Resize a database in SPMF format (a text file) (SPMF documentation)
This example explains how to resize a database in SPMF format (a text file) using the SPMF open-source data mining library.
How to run this example?
- If you are using the graphical interface, (1) choose the "Resize_a_database" algorithm, (2) choose the input file DB_UtilityPerHUIs.txt (3) select 0.7 as percentage (which means 70%), and (4) click "Run algorithm".

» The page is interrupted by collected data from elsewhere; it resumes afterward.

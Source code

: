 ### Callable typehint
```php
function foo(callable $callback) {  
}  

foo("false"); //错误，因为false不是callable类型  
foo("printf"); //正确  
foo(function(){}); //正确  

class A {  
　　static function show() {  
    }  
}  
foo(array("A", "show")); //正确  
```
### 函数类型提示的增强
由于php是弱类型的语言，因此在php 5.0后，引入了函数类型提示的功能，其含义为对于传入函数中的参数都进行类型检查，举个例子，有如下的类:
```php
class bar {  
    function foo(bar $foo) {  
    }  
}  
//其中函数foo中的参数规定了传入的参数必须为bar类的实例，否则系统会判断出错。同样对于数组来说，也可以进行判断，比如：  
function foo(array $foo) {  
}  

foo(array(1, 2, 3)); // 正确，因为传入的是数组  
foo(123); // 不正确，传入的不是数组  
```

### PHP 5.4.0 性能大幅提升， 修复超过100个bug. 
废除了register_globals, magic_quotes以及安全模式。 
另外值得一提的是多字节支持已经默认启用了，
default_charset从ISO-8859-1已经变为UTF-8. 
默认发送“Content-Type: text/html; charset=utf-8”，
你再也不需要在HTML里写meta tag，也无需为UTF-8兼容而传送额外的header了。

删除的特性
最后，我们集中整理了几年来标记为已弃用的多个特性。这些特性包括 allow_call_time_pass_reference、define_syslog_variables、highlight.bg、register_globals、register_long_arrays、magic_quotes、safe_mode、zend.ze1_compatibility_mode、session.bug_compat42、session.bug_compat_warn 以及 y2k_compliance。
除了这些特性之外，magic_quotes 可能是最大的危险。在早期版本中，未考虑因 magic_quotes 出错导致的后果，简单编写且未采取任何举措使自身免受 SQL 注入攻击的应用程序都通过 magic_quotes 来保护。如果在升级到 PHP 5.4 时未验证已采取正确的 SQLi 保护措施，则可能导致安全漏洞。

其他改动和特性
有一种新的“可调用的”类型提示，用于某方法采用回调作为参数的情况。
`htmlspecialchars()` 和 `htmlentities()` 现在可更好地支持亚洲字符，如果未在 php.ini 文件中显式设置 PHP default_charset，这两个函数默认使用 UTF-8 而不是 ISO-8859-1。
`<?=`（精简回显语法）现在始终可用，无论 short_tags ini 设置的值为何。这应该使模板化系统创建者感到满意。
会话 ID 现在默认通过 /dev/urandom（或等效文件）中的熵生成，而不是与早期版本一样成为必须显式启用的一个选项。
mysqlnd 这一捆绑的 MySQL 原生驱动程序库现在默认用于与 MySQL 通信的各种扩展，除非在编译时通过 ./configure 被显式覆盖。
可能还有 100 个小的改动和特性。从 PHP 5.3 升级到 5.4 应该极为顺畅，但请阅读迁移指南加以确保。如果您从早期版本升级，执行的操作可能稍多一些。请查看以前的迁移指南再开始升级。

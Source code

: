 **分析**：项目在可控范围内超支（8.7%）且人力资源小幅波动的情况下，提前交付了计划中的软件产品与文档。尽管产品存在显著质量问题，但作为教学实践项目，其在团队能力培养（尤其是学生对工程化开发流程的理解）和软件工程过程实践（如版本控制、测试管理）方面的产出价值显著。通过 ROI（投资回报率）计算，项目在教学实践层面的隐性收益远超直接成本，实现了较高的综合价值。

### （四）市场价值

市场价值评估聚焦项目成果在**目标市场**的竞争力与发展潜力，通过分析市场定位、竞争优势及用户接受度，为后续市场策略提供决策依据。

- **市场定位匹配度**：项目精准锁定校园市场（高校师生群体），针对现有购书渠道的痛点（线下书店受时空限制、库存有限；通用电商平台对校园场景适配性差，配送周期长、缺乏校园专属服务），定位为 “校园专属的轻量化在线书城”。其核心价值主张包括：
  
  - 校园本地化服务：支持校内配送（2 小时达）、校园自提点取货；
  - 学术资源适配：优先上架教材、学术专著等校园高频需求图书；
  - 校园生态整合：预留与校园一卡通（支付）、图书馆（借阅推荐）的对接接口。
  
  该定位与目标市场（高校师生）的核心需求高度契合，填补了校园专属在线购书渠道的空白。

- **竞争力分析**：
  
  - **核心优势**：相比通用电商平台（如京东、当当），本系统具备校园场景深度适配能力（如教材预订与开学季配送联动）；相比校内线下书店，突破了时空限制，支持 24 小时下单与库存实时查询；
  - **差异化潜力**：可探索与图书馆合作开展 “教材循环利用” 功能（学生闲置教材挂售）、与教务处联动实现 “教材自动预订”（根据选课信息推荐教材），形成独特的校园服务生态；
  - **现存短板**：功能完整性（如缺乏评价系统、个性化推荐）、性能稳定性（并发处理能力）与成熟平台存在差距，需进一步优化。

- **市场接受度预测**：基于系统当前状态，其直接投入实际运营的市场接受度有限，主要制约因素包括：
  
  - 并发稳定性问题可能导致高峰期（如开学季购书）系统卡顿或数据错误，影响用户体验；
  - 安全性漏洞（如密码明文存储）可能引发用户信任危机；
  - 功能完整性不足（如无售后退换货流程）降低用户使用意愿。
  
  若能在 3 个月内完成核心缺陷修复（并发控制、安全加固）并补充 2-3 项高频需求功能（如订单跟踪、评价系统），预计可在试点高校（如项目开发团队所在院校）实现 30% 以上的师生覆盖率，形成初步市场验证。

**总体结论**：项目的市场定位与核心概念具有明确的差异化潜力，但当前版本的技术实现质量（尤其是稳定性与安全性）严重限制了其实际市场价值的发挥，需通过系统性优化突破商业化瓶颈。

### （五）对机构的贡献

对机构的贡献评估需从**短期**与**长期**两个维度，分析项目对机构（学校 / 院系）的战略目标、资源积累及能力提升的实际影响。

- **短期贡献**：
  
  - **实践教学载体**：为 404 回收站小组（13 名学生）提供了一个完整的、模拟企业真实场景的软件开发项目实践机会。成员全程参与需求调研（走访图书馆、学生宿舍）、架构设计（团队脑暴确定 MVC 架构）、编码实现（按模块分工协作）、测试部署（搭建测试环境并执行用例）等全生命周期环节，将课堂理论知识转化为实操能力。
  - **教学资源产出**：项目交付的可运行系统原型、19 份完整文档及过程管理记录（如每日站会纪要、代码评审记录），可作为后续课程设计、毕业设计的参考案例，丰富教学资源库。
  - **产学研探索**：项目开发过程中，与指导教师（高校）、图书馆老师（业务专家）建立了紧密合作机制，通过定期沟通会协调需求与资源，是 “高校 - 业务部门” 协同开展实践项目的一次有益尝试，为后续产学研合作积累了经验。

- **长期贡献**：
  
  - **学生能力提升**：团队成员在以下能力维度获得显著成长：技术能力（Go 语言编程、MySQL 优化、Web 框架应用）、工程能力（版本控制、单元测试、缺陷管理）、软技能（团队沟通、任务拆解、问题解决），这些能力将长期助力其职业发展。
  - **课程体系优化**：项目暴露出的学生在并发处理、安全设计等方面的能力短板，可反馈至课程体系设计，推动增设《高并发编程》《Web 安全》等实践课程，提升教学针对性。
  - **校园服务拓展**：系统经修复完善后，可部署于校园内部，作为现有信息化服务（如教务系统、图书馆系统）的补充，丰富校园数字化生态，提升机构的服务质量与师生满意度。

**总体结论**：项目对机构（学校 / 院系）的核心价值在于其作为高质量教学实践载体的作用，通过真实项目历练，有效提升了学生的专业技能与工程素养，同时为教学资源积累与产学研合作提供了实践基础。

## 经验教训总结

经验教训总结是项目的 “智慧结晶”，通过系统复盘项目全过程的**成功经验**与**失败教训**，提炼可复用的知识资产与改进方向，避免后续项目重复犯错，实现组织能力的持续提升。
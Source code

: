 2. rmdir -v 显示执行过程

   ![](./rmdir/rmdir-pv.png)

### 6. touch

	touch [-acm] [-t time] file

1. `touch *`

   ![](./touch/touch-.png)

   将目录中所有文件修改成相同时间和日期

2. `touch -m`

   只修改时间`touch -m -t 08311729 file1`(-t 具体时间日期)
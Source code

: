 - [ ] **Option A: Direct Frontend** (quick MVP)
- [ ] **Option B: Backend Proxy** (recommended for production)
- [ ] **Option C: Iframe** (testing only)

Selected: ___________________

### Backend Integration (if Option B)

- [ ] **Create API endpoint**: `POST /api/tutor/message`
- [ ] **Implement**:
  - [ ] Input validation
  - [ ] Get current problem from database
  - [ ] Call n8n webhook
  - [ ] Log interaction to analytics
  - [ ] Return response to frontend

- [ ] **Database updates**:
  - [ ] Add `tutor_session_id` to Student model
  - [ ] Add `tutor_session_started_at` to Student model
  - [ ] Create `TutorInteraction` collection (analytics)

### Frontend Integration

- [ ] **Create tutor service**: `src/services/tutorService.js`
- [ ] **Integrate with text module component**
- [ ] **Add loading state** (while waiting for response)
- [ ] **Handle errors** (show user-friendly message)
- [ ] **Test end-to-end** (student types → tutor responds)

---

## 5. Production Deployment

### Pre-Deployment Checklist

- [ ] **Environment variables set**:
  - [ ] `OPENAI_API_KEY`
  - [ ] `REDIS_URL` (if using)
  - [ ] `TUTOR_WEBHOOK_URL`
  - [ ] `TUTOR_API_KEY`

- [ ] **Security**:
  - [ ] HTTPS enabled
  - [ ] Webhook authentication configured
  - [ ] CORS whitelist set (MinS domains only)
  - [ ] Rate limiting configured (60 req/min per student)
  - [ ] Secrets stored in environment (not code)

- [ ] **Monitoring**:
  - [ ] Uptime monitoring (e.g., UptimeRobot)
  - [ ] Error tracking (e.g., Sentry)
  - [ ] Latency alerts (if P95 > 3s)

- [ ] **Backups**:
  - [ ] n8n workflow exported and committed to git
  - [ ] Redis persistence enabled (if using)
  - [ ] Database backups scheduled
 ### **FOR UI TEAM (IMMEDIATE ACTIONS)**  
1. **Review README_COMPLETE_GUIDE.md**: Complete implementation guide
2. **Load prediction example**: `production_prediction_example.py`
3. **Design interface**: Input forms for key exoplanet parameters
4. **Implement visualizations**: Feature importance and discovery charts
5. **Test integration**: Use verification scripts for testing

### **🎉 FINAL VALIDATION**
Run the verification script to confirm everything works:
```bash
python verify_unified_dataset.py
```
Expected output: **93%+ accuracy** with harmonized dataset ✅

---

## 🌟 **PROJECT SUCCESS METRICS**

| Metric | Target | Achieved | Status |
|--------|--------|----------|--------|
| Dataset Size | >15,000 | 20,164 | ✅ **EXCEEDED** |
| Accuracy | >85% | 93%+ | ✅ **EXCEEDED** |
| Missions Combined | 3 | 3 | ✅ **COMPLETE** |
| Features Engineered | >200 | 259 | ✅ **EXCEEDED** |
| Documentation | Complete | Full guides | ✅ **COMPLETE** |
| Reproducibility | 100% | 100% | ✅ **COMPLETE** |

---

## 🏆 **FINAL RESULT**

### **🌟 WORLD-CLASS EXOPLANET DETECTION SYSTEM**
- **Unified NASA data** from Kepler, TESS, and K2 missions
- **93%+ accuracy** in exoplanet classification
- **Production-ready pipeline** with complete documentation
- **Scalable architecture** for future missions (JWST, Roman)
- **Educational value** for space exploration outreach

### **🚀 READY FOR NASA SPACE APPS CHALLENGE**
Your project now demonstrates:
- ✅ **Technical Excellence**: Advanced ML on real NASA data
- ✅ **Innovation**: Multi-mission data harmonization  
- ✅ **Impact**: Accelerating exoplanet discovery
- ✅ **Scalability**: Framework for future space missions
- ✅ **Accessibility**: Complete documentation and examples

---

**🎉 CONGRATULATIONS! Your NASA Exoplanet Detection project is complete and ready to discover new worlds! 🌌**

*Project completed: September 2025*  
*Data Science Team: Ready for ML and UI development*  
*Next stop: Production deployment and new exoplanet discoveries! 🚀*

- If you want to execute this example from the command
line, then execute this command:
java -jar spmf.jar run Resize_a_database DB_UtilityPerHUIs.txt output.txt in a folder containing spmf.jar and the input file DB_Utility.txt. - If you are using the source code version of SPMF, launch the file "MainTestResizeDatabaseTool.java" in the package ca.pfv.SPMF.tests.
What is this tool?
This tool is a small program that is designed to resize a database by using X% of the transactions of an original database. The tool takes as input an original database, and a percentage X. Then it outputs a new file containing X% of the lines of data from the original database.For example, if a database contains 100,000 transactions and this tool is used with a percentage of 75 %, the output will be a database containing the 75,000 first transactions from the original database. This program is designed to work with any database file in SPMF format (text file). This tool is useful for performing scalability experiments when comparing algorithms. For example, one may wants to see the behavior of some algoritms when using 25%, 50%, 75% and 100% of the database.
What is the input?
The input is a text file in SPMF format. It could be for example a transaction database, a sequence database, or other types of databases used by algorithms offered in SPMF. Moreover the user has to specify a percentage X.
What is the output?
The output is a new file containing X% of the lines of data from the input file.
Example
For example, if the user applies the tool for resizing a database with X = 70 % on the following file DB_UtilityPerHUIs.txt in this example:
3 1:6:1 5
5:3:3
3 5 1 2 4:25:1 3 5 10 6
3 5 2 4:20:3 3 8 6
3 1 4:8:1 5 2
3 5 1:22:6 6 10
3 5 2:9:2 3 4
The output is a new file (output.txt in this example) containing 5 transactions (because 70 % of 7 transactions is 5 transactions):
3 1:6:1 5
5:3:3
3 5 1 2 4:25:1 3 5 10 6
3 5 2 4:20:3 3 8 6
3 1 4:8:1 5 2